WHAT IS NEEDED
Filter the records below and copy every line containing the word "append".

Plain-text document sources:
──────────
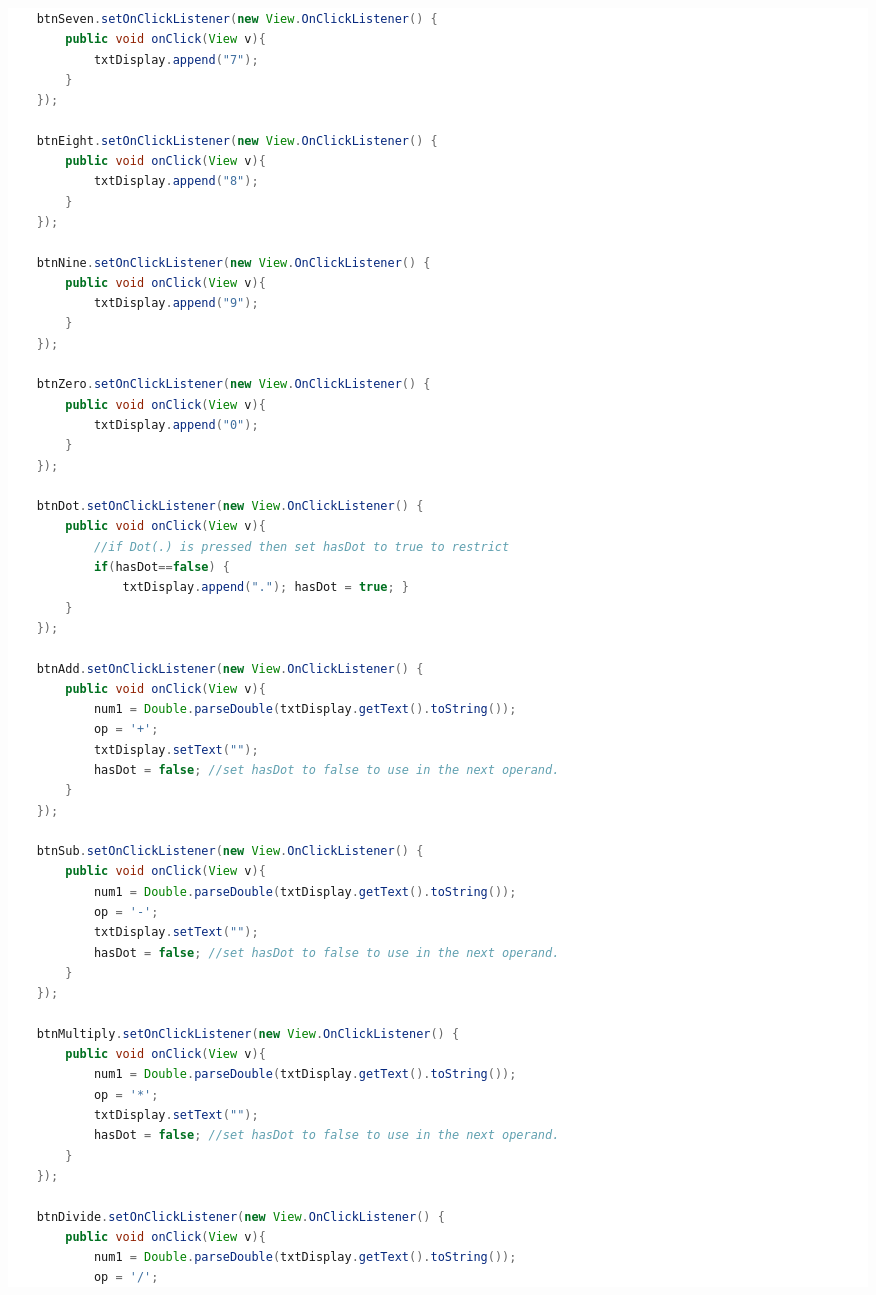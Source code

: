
 ```java
    btnSeven.setOnClickListener(new View.OnClickListener() {
        public void onClick(View v){
            txtDisplay.append("7");
        }
    });

    btnEight.setOnClickListener(new View.OnClickListener() {
        public void onClick(View v){
            txtDisplay.append("8");
        }
    });

    btnNine.setOnClickListener(new View.OnClickListener() {
        public void onClick(View v){
            txtDisplay.append("9");
        }
    });

    btnZero.setOnClickListener(new View.OnClickListener() {
        public void onClick(View v){
            txtDisplay.append("0");
        }
    });

    btnDot.setOnClickListener(new View.OnClickListener() {
        public void onClick(View v){
            //if Dot(.) is pressed then set hasDot to true to restrict
            if(hasDot==false) {
                txtDisplay.append("."); hasDot = true; }
        }
    });

    btnAdd.setOnClickListener(new View.OnClickListener() {
        public void onClick(View v){
            num1 = Double.parseDouble(txtDisplay.getText().toString());
            op = '+';
            txtDisplay.setText("");
            hasDot = false; //set hasDot to false to use in the next operand.
        }
    });

    btnSub.setOnClickListener(new View.OnClickListener() {
        public void onClick(View v){
            num1 = Double.parseDouble(txtDisplay.getText().toString());
            op = '-';
            txtDisplay.setText("");
            hasDot = false; //set hasDot to false to use in the next operand.
        }
    });

    btnMultiply.setOnClickListener(new View.OnClickListener() {
        public void onClick(View v){
            num1 = Double.parseDouble(txtDisplay.getText().toString());
            op = '*';
            txtDisplay.setText("");
            hasDot = false; //set hasDot to false to use in the next operand.
        }
    });

    btnDivide.setOnClickListener(new View.OnClickListener() {
        public void onClick(View v){
            num1 = Double.parseDouble(txtDisplay.getText().toString());
            op = '/';
```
──────────
RESULT
            txtDisplay.append("7");
            txtDisplay.append("8");
            txtDisplay.append("9");
            txtDisplay.append("0");
                txtDisplay.append("."); hasDot = true; }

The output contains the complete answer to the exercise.